Lists
The list is considered perhaps the most complex data object in R, and many R programmers will go to great lengths to avoid the use of lists in their structures. This perceived complexity, perhaps, stems from a lack of clarity over what a list “looks like.” Other structures, such as vectors and matrices, are relatively easy to visualize, and are therefore easier to adopt and manage.
Despite this, lists are simple structures that can be used to perform a number of complex operations.
What Is a List?
Lists are simply containers for other objects. The objects stored in a list can be of any type (for example, “matrix” or “vector”) and any mode. Therefore, you can create a list containing the following, for example:
- A character vector
- A numeric matrix
- A logical array
- Another list
When discussing lists, some people use the analogy of a box.
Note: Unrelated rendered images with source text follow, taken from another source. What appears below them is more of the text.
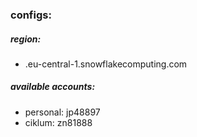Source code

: ### configs:

##### region:
- <account>.eu-central-1.snowflakecomputing.com

##### available accounts:
- personal: jp48897
- ciklum: zn81888
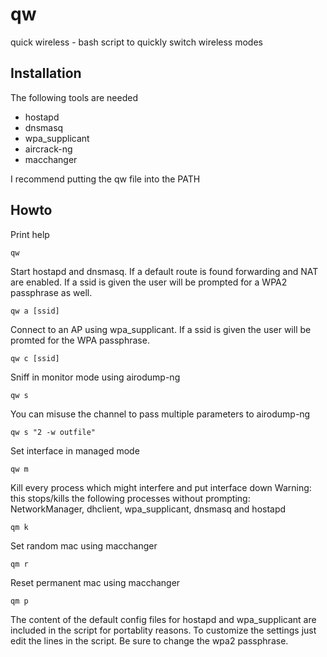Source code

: # qw
quick wireless - bash script to quickly switch wireless modes

## Installation
The following tools are needed
* hostapd
* dnsmasq
* wpa\_supplicant
* aircrack-ng
* macchanger

I recommend putting the qw file into the PATH

## Howto
Print help

    qw

Start hostapd and dnsmasq. If a default route is found forwarding and NAT are enabled.
If a ssid is given the user will be prompted for a WPA2 passphrase as well.

    qw a [ssid]

Connect to an AP using wpa\_supplicant. If a ssid is given the user will be promted for the
WPA passphrase.

    qw c [ssid]

Sniff in monitor mode using airodump-ng

    qw s

You can misuse the channel to pass multiple parameters to airodump-ng

    qw s "2 -w outfile"

Set interface in managed mode

    qw m

Kill every process which might interfere and put interface down
Warning: this stops/kills the following processes without prompting:
NetworkManager, dhclient, wpa\_supplicant, dnsmasq and hostapd

    qm k

Set random mac using macchanger

    qm r

Reset permanent mac using macchanger

    qm p

The content of the default config files for hostapd and wpa\_supplicant are 
included in the script for portablity reasons. To customize the settings
just edit the lines in the script.
Be sure to change the wpa2 passphrase.
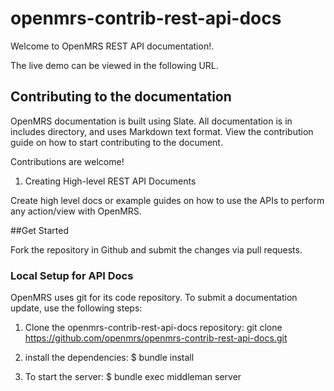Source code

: # openmrs-contrib-rest-api-docs

Welcome to OpenMRS REST API documentation!.

The live demo can be viewed in the following URL.

## Contributing to the documentation

OpenMRS documentation is built using Slate. All documentation is in includes directory, and uses Markdown text format. 
View the contribution guide on how to start contributing to the document.

Contributions are welcome!

1. Creating High-level REST API Documents

Create high level docs or example guides on how to use the APIs to perform any action/view with OpenMRS. 

##Get Started 

Fork the repository in Github and submit the changes via pull requests.

### Local Setup for API Docs

OpenMRS uses git for its code repository. To submit a documentation update, use the following steps:

1. Clone the openmrs-contrib-rest-api-docs repository: git clone https://github.com/openmrs/openmrs-contrib-rest-api-docs.git

2. install the dependencies: $ bundle install

3. To start the server: $ bundle exec middleman server

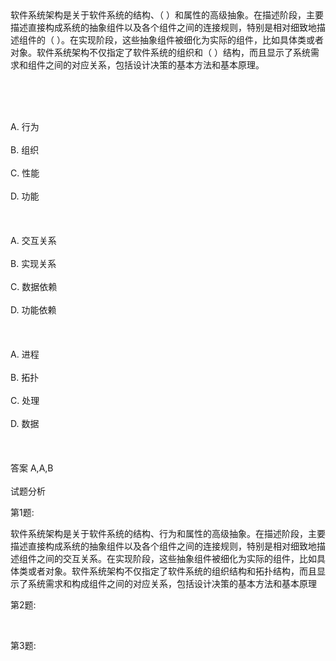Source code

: <div class="detail lh2">软件系统架构是关于软件系统的结构、（  ）和属性的高级抽象。在描述阶段，主要描述直接构成系统的抽象组件以及各个组件之间的连接规则，特别是相对细致地描述组件的（  ）。在实现阶段，这些抽象组件被细化为实际的组件，比如具体类或者对象。软件系统架构不仅指定了软件系统的组织和（  ）结构，而且显示了系统需求和组件之间的对应关系，包括设计决策的基本方法和基本原理。
<p><br/></p><br/><br/>A. 行为<br/><br/>B. 组织<br/><br/>C. 性能<br/><br/>D. 功能<br/><br/><br/><br/>A. 交互关系<br/><br/>B. 实现关系<br/><br/>C. 数据依赖<br/><br/>D. 功能依赖<br/><br/><br/><br/>A. 进程<br/><br/>B. 拓扑<br/><br/>C. 处理<br/><br/>D. 数据<br/><br/><br/><br/>答案 A,A,B<br/><br/>试题分析<br/><p>第1题:</p><p>软件系统架构是关于软件系统的结构、行为和属性的高级抽象。在描述阶段，主要描述直接构成系统的抽象组件以及各个组件之间的连接规则，特别是相对细致地描述组件之间的交互关系。在实现阶段，这些抽象组件被细化为实际的组件，比如具体类或者对象。软件系统架构不仅指定了软件系统的组织结构和拓扑结构，而且显示了系统需求和构成组件之间的对应关系，包括设计决策的基本方法和基本原理</p><p></p><p>第2题:</p><p><br/></p><p>第3题:</p><p><br/></p></div>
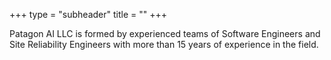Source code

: +++
type = "subheader"
title = ""
+++

Patagon AI LLC is formed by experienced teams of Software Engineers and Site Reliability Engineers with more than 15 years of experience in the field.
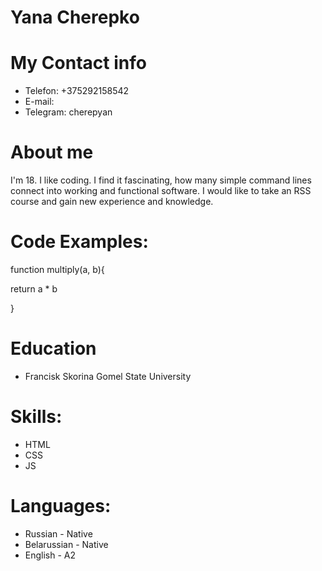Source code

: # Yana Cherepko
# My Contact info
* Telefon: +375292158542
* E-mail:
* Telegram: cherepyan
# About me
I'm 18. I like coding. I find it fascinating, how many simple command lines connect into working and functional software. I would like to take an RSS course and gain new experience and knowledge.
# Code Examples:
function multiply(a, b){

return a * b

}
# Education
* Francisk Skorina Gomel State University
# Skills:
* HTML
* CSS
* JS
# Languages:
* Russian - Native
* Belarussian - Native
* English - A2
For example, you might do the following:
- Create an empty box.
- Put some “things” into the box.
- Look into the box to see what things are in there.
- Take things back out of the box.
In a similar way, in this section, we will look at how to do the following:
- Create an empty list.
- Put objects into the list.
- Look at the number (and names) of objects in the list.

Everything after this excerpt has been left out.